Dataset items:
-- -- --
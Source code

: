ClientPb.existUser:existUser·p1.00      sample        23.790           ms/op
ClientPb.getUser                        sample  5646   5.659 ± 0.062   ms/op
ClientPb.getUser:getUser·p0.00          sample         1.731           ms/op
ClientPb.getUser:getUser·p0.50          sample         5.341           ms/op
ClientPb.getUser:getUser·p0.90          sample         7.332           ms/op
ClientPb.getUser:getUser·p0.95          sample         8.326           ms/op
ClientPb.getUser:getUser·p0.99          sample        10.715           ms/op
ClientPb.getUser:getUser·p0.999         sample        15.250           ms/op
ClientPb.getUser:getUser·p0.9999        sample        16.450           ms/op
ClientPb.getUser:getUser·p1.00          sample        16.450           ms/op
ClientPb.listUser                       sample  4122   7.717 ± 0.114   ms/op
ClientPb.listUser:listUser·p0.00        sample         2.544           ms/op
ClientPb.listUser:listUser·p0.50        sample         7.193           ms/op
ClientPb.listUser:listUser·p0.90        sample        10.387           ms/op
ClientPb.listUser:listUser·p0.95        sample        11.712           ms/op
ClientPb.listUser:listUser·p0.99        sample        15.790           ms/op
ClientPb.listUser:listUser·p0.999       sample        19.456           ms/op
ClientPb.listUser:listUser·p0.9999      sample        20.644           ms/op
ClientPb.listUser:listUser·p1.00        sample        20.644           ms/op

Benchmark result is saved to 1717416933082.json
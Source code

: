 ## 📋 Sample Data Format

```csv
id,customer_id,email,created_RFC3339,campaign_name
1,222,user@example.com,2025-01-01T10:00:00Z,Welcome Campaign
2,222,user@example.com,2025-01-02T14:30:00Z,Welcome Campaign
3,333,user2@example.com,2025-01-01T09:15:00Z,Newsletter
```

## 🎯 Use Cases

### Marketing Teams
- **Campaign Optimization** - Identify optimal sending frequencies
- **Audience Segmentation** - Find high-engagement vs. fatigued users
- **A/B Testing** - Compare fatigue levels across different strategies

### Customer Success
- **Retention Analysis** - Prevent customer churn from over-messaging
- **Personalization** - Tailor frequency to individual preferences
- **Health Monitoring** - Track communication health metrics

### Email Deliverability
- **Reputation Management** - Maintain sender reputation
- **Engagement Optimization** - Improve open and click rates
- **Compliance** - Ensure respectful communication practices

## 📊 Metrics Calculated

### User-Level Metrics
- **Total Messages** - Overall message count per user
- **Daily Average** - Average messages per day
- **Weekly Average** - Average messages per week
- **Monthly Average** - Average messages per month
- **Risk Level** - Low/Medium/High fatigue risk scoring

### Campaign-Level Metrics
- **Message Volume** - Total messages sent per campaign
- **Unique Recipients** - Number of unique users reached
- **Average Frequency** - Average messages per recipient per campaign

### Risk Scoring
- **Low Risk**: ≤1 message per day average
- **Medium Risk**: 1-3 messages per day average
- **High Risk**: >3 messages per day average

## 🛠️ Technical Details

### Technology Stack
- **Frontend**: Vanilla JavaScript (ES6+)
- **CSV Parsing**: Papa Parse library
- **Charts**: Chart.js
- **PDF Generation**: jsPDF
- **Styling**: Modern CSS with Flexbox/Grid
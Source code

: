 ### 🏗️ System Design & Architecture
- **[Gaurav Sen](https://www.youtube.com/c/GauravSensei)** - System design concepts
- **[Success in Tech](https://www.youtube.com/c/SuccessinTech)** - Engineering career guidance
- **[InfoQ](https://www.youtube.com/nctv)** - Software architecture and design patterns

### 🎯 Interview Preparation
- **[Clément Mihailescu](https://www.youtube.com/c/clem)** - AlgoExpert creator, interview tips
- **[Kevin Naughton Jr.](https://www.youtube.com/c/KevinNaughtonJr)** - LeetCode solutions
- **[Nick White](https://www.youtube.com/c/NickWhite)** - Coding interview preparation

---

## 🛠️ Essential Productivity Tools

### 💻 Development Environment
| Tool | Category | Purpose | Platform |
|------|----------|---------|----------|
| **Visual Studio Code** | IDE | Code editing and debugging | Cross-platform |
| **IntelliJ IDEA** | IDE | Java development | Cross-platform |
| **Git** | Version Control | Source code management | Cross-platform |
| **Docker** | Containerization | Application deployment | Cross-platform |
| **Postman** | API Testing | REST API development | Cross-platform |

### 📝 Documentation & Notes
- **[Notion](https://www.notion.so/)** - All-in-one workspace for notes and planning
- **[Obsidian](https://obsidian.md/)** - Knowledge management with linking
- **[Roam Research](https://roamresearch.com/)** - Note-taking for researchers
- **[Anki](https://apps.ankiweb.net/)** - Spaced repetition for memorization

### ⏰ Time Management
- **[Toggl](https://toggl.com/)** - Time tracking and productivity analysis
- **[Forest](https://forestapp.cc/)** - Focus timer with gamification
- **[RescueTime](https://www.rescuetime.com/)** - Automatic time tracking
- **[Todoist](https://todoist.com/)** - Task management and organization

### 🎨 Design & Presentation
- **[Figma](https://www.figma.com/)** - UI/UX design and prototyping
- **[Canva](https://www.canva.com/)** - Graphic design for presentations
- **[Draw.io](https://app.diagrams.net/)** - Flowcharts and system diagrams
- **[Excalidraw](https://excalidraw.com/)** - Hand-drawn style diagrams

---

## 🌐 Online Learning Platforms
-- -- --
__Aim of the exercise__: Pick out, from the lines above, every one that contains the string "Welcome".

__Answer to the exercise__:
1,222,user@example.com,2025-01-01T10:00:00Z,Welcome Campaign
2,222,user@example.com,2025-01-02T14:30:00Z,Welcome Campaign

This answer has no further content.